There has been an abundance of media coverage the last few weeks regarding the school accountability debate that has been revived in the State Legislature’s new session.
Most of this coverage has centered on the differences in approach between the Senate, Assembly and the governor. Some of the differences include whether or not to have letter grades; or another board created to oversee the accountability program; how the report card should be created; and whether schools should have the ability to choose a standardized test from a list of national tests or be compelled to administer the test of the Department of Public Instruction’s choice.
First of all, let’s recognize that the vast majority of our schools, whether public or private are high quality. Wisconsin is fortunate to have a strong educational system in place and incredible teachers who are committed to our students’ education. However, we do need a process in place to help our under-performing schools reach the same level of excellence.
The most important debate is how we plan to use the results of the report cards once they are in place, specifically for low-performing schools. Is the letter grade itself enough to facilitate the change necessary to ensure that all of our children, regardless of economic status or geography, have access to the quality education they deserve? Does the state have a responsibility to intervene if the local school board isn’t able to turn the school around? Or do we simply do what we have done for generations and allow these schools to continue to underperform their peers, subjecting generations of children to an education that is inadequate to prepare them for success in today’s hyper-competitive marketplace?
This has been one of the major sticking points between the Senate and the Assembly. The Senate has been reticent in the past to institute any type of interventions, while the Assembly position has been that accountability for results should include measures to help turn the schools around.
Speaking for myself, I cannot begin to understand how a letter grade alone would be a catalyst for the kind of change necessary to spark dramatic improvement.

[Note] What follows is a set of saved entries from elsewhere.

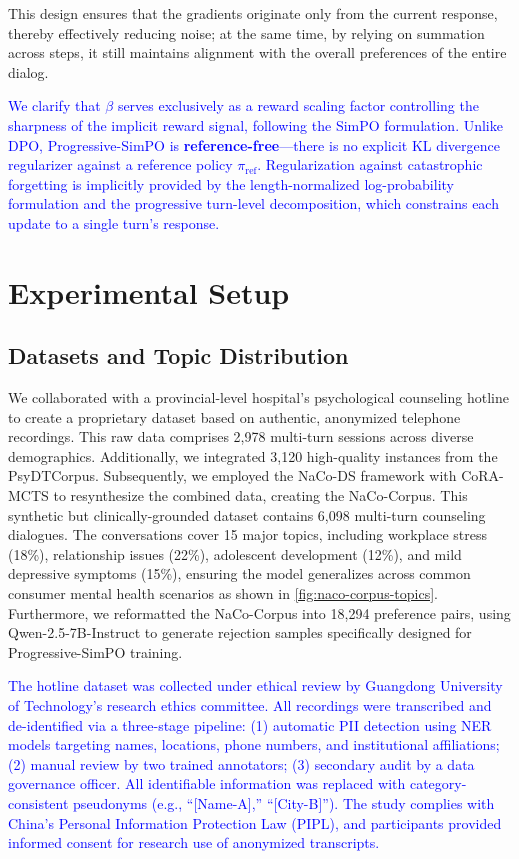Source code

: \documentclass[lettersize,journal]{IEEEtran}
\newcommand{\blue}[1]{\textcolor{blue}{#1}}
\begin{document}
This design ensures that the gradients originate only from the current response, thereby effectively reducing noise;
at the same time, by relying on summation across steps, it still maintains alignment with the overall preferences of the entire dialog.

\blue{We clarify that $\beta$ serves exclusively as a reward scaling factor controlling the sharpness of the implicit reward signal, following the SimPO formulation. Unlike DPO, Progressive-SimPO is \textbf{reference-free}---there is no explicit KL divergence regularizer against a reference policy $\pi_{\text{ref}}$. Regularization against catastrophic forgetting is implicitly provided by the length-normalized log-probability formulation and the progressive turn-level decomposition, which constrains each update to a single turn's response.}

\section{Experimental Setup}

\subsection{Datasets and Topic Distribution}
We collaborated with a provincial-level hospital's psychological counseling hotline to create a proprietary dataset based on authentic, anonymized telephone recordings. This raw data comprises 2,978 multi-turn sessions across diverse demographics. Additionally, we integrated 3,120 high-quality instances from the PsyDTCorpus. 
Subsequently, we employed the NaCo-DS framework with CoRA-MCTS to resynthesize the combined data, creating the NaCo-Corpus. This synthetic but clinically-grounded dataset contains 6,098 multi-turn counseling dialogues. The conversations cover 15 major topics, including workplace stress (18\%), relationship issues (22\%), adolescent development (12\%), and mild depressive symptoms (15\%), ensuring the model generalizes across common consumer mental health scenarios as shown in \cref{fig:naco-corpus-topics}.
Furthermore, we reformatted the NaCo-Corpus into 18,294 preference pairs, using Qwen-2.5-7B-Instruct to generate rejection samples specifically designed for Progressive-SimPO training.

\blue{The hotline dataset was collected under ethical review by Guangdong University of Technology's research ethics committee. All recordings were transcribed and de-identified via a three-stage pipeline: (1) automatic PII detection using NER models targeting names, locations, phone numbers, and institutional affiliations; (2) manual review by two trained annotators; (3) secondary audit by a data governance officer. All identifiable information was replaced with category-consistent pseudonyms (e.g., ``[Name-A],'' ``[City-B]''). The study complies with China's Personal Information Protection Law (PIPL), and participants provided informed consent for research use of anonymized transcripts.}
\end{document}
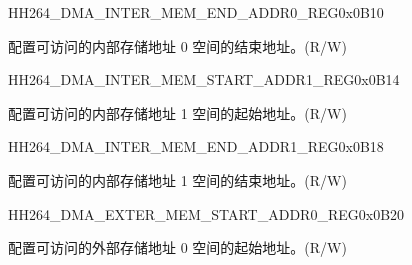     
    \begin{register}{H}{H264\_DMA\_INTER\_MEM\_END\_ADDR0\_REG}{0x0B10}\label{regdesc:H264DMAINTERMEMENDADDR0REG}
    \regnewline%
    \begin{regdesc}\begin{reglist}
    \label{fielddesc:H264DMAACCESSINTERMEMENDADDR0}\item [H264\_DMA\_ACCESS\_INTER\_MEM\_END\_ADDR0] 配置可访问的内部存储地址 0 空间的结束地址。(R/W)
    \end{reglist}\end{regdesc}
    \end{register}
    
    
    \begin{register}{H}{H264\_DMA\_INTER\_MEM\_START\_ADDR1\_REG}{0x0B14}\label{regdesc:H264DMAINTERMEMSTARTADDR1REG}
    \regnewline%
    \begin{regdesc}\begin{reglist}
    \label{fielddesc:H264DMAACCESSINTERMEMSTARTADDR1}\item [H264\_DMA\_ACCESS\_INTER\_MEM\_START\_ADDR1] 配置可访问的内部存储地址 1 空间的起始地址。(R/W)
    \end{reglist}\end{regdesc}
    \end{register}
    
    
    \begin{register}{H}{H264\_DMA\_INTER\_MEM\_END\_ADDR1\_REG}{0x0B18}\label{regdesc:H264DMAINTERMEMENDADDR1REG}
    \regnewline%
    \begin{regdesc}\begin{reglist}
    \label{fielddesc:H264DMAACCESSINTERMEMENDADDR1}\item [H264\_DMA\_ACCESS\_INTER\_MEM\_END\_ADDR1] 配置可访问的内部存储地址 1 空间的结束地址。(R/W)
    \end{reglist}\end{regdesc}
    \end{register}
    
    
    \begin{register}{H}{H264\_DMA\_EXTER\_MEM\_START\_ADDR0\_REG}{0x0B20}\label{regdesc:H264DMAEXTERMEMSTARTADDR0REG}
    \regnewline%
    \begin{regdesc}\begin{reglist}
    \label{fielddesc:H264DMAACCESSEXTERMEMSTARTADDR0}\item [H264\_DMA\_ACCESS\_EXTER\_MEM\_START\_ADDR0] 配置可访问的外部存储地址 0 空间的起始地址。(R/W)
    \end{reglist}\end{regdesc}
    \end{register}
    
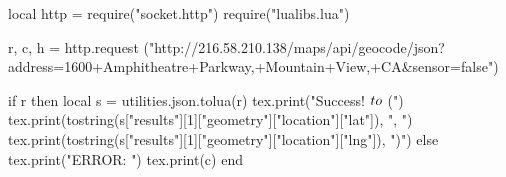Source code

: \documentclass[]{article}
\begin{document}
    \begin{luacode}
    local http = require("socket.http")
    require("lualibs.lua")
    
    r, c, h = http.request ("http://216.58.210.138/maps/api/geocode/json?address=1600+Amphitheatre+Parkway,+Mountain+View,+CA&sensor=false")
    
    if r then
      local s =  utilities.json.tolua(r)
      tex.print("Success! $\\to$ (")
      tex.print(tostring(s["results"][1]["geometry"]["location"]["lat"]), ", ")
      tex.print(tostring(s["results"][1]["geometry"]["location"]["lng"]), ")")
    else
      tex.print("ERROR: ")
      tex.print(c)
    end
    \end{luacode}
\end{document}
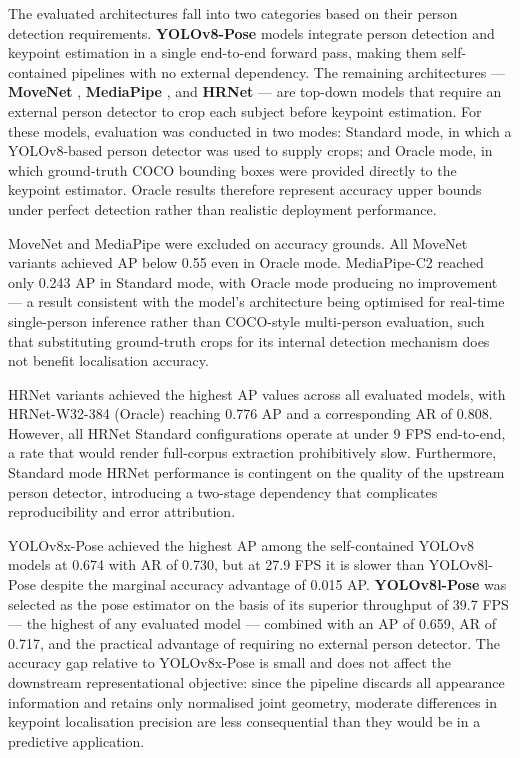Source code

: The evaluated architectures fall into two categories based on their person 
detection requirements. \textbf{YOLOv8-Pose} models integrate person 
detection and keypoint estimation in a single end-to-end forward pass, 
making them self-contained pipelines with no external dependency. The 
remaining architectures --- \textbf{MoveNet} 
\cite{Bazarevsky_2020_MoveNet}, \textbf{MediaPipe} 
\cite{Lugaresi_2019_MediaPipe}, and \textbf{HRNet} 
\cite{Wang_2020_HRNet} --- are top-down models that require an external 
person detector to crop each subject before keypoint estimation. For these 
models, evaluation was conducted in two modes: Standard mode, in which a 
YOLOv8-based person detector was used to supply crops; and Oracle mode, in 
which ground-truth COCO bounding boxes were provided directly to the 
keypoint estimator. Oracle results therefore represent accuracy upper bounds 
under perfect detection rather than realistic deployment performance.

MoveNet and MediaPipe were excluded on accuracy grounds. All MoveNet 
variants achieved AP below 0.55 even in Oracle mode. MediaPipe-C2 reached 
only 0.243 AP in Standard mode, with Oracle mode producing no improvement 
--- a result consistent with the model's architecture being optimised for 
real-time single-person inference rather than COCO-style multi-person 
evaluation, such that substituting ground-truth crops for its internal 
detection mechanism does not benefit localisation accuracy.

HRNet variants achieved the highest AP values across all evaluated models, 
with HRNet-W32-384 (Oracle) reaching 0.776 AP and a corresponding AR of 
0.808. However, all HRNet Standard configurations operate at under 9 FPS 
end-to-end, a rate that would render full-corpus extraction prohibitively 
slow. Furthermore, Standard mode HRNet performance is contingent on the 
quality of the upstream person detector, introducing a two-stage dependency 
that complicates reproducibility and error attribution.

YOLOv8x-Pose achieved the highest AP among the self-contained YOLOv8 
models at 0.674 with AR of 0.730, but at 27.9 FPS it is slower than 
YOLOv8l-Pose despite the marginal accuracy advantage of 0.015 AP. 
\textbf{YOLOv8l-Pose} was selected as the pose estimator on the basis of 
its superior throughput of 39.7 FPS --- the highest of any evaluated model 
--- combined with an AP of 0.659, AR of 0.717, and the practical advantage 
of requiring no external person detector. The accuracy gap relative to 
YOLOv8x-Pose is small and does not affect the downstream representational 
objective: since the pipeline discards all appearance information and 
retains only normalised joint geometry, moderate differences in keypoint 
localisation precision are less consequential than they would be in a 
predictive application.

It’s important to recognize that in most cases, the fact that a school is under-performing is not a secret. With or without the report cards, parents and communities are intimately acquainted with their local schools. Even when armed with this information these schools still open every day, kids walk through their doors, and the cycle of low performance continues. If it isn’t because of lack of information, could it be for lack of acceptable alternatives? Possibly, but I don’t believe that’s ultimately the case.
All one has to do is look at the city of Milwaukee and the Milwaukee Public School district for proof. For years now, there have been many options available for parents of children in low-performing schools in MPS. Open enrollment is one of those options, and many parents in Milwaukee exercise that option to try to find a better school for their child. The school choice program is another option, and each year parents utilize that program in hopes that their child will receive a better education.

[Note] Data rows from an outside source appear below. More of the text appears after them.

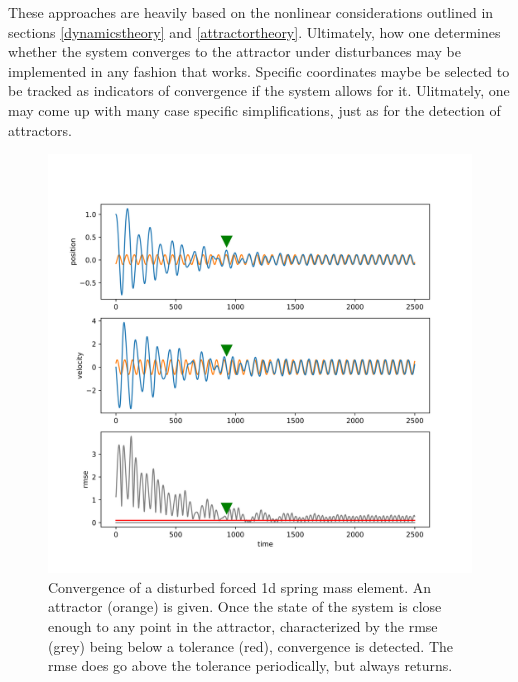  These approaches are heavily based on the nonlinear considerations outlined in sections \ref{dynamicstheory} and \ref{attractortheory}. Ultimately, how one determines whether the system converges to the attractor under disturbances may be implemented in any fashion that works. Specific coordinates maybe be selected to be tracked as indicators of convergence if the system allows for it. Ulitmately, one may come up with many case specific simplifications, just as for the detection of attractors. 

\begin{figure}[h]
\centering
\includegraphics[width=.7\textwidth]{figures/limit_cycle_convergence.png}
\caption[Convergence to Limit Cycle]{Convergence of a disturbed forced 1d spring mass element. An attractor (orange) is given. Once the state of the system is close enough to any point in the attractor, characterized by the rmse (grey) being below a tolerance (red), convergence is detected. The rmse does go above the tolerance periodically, but always returns. }
\label{lcconv}
\end{figure}



  


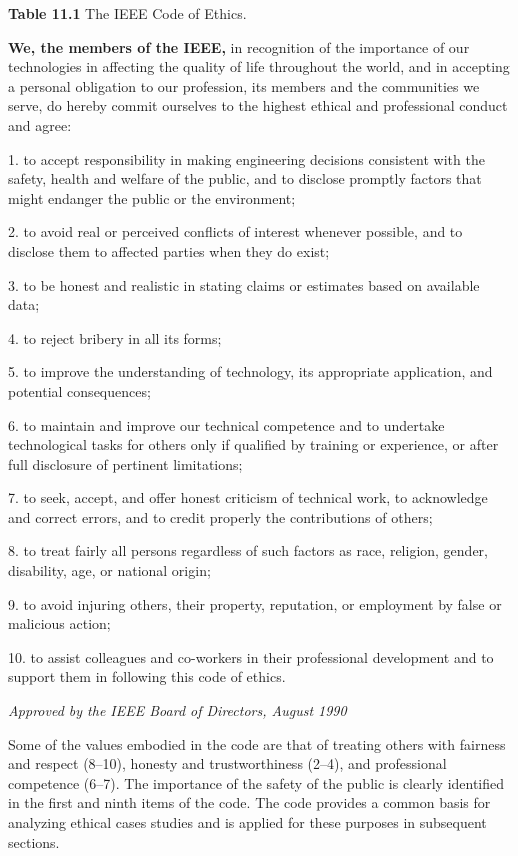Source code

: \textbf{Table 11.1} The IEEE Code of Ethics.

\textbf{We, the members of the IEEE,} in recognition of the importance
of our technologies in affecting the quality of life throughout the
world, and in accepting a personal obligation to our profession, its
members and the communities we serve, do hereby commit ourselves to the
highest ethical and professional conduct and agree:

1. to accept responsibility in making engineering decisions consistent
with the safety, health and welfare of the public, and to disclose
promptly factors that might endanger the public or the environment;

2. to avoid real or perceived conflicts of interest whenever possible,
and to disclose them to affected parties when they do exist;

3. to be honest and realistic in stating claims or estimates based on
available data;

4. to reject bribery in all its forms;

5. to improve the understanding of technology, its appropriate
application, and potential consequences;

6. to maintain and improve our technical competence and to undertake
technological tasks for others only if qualified by training or
experience, or after full disclosure of pertinent limitations;

7. to seek, accept, and offer honest criticism of technical work, to
acknowledge and correct errors, and to credit properly the contributions
of others;

8. to treat fairly all persons regardless of such factors as race,
religion, gender, disability, age, or national origin;

9. to avoid injuring others, their property, reputation, or employment
by false or malicious action;

10. to assist colleagues and co-workers in their professional
development and to support them in following this code of ethics.

\emph{Approved by the IEEE Board of Directors, August 1990}

Some of the values embodied in the code are that of treating others with
fairness and respect (8--10), honesty and trustworthiness (2--4), and
professional competence (6--7). The importance of the safety of the
public is clearly identified in the first and ninth items of the code.
The code provides a common basis for analyzing ethical cases studies and
is applied for these purposes in subsequent sections.

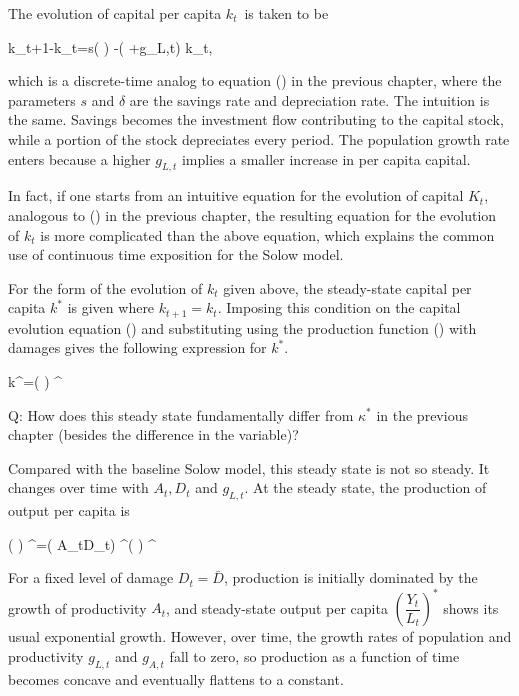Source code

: ﻿\documentclass[oneside]{book}
\begin{document}
The evolution of capital per capita $k_{t}$\ is taken to be



k_{t+1}-k_{t}=s( ) -( \delta
+g_{L,t}) k_{t},


which is a discrete-time analog to equation () in the previous
chapter, where the parameters $s$ and $\delta $ are the savings rate and
depreciation rate. The intuition is the same. Savings becomes the
investment flow contributing to the capital stock, while a portion of the
stock depreciates every period. The population growth rate enters because a
higher $g_{L,t}$ implies a smaller increase in per capita capital.

In fact, if one starts from an intuitive equation for the evolution of
capital $K_{t}$, analogous to () in the previous chapter, the
resulting equation for the evolution of $k_{t}$ is more complicated than
the above equation, which explains the common use of continuous time exposition
for the Solow model.

For the form of the evolution of $k_{t}$ given above, the steady-state
capital per capita $k^{\ast }$ is given where $k_{t+1}=k_{t}$. Imposing
this condition on the capital evolution equation () and
substituting using the production function () with damages
gives the following expression for $k^{\ast }$.



k^{\ast }=( ) ^{}


Q: How does this steady state fundamentally differ from $\kappa ^{\ast }$
in the previous chapter (besides the difference in the variable)?

Compared with the baseline Solow model, this steady state is not so steady. It changes over time with $A_{t},D_{t}$ and $g_{L,t}$. At the steady state, the production of output per capita is



( ) ^{\ast }=( A_{t}D_{t}) ^{}( ) ^{}


For a fixed level of damage $D_{t}=\bar{D}$, production is initially
dominated by the growth of productivity $A_{t}$, and steady-state output per
capita $( \dfrac{Y_{t}}{L_{t}}) ^{\ast }$ shows its usual
exponential growth. However, over time, the growth rates of population and
productivity $g_{L,t}$ and $g_{A,t}$ fall to zero, so production as a
function of time becomes concave and eventually flattens to a constant.
\end{document}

So if information and options are all that is needed, then it would stand to reason that the under-performing schools in Milwaukee would be hemorrhaging students and the lowest-performing schools would either be out of students, or would be dramatically improving their results. This clearly is not the case.
It is unconscionable to me that we would look at the children left at these schools and tell them that by slapping a grade on their school, we have somehow accomplished something. They deserve more, and you should expect more for the hard-earned money you invest in your school.
The Assembly School Improvement bill (AB1) would go that extra mile to put some structure in place to help those low-performing schools. The first step is a helping hand, ensuring that the school has an improvement plan in place and the expertise and assistance to implement it. We truly believe that in a vast majority of cases, this will provide what is needed to get the school on the right track. However, in the case where the school has not been able to show that the students are making any growth after four years, something more dramatic needs to happen. What that ultimately will be is still being debated and there may be more changes to AB1 in the near future, but I do believe there must ultimately be a more dramatic shakeup in those cases.
The Assembly will take our time to ensure that we get it right, but what we won’t do is walk away from this without some real reform. We are not interested in simply checking the box and telling the public that all schools are now accountable without some real accountability in place. Over the coming days and weeks the Committee will be working on changes to the bill, will review public testimony to garner valuable input. I want to specifically thank Rep. Thiesfeldt, chair of the Education Committee, and the rest of the committee members for all of their work on this issue. Their work has been invaluable. Rest assured that Assembly Republicans will continue to do everything we can to make sure that every child has access to a world-class education.
Rep. Jim Steineke (R-Kaukauna) is the Assembly majority leader.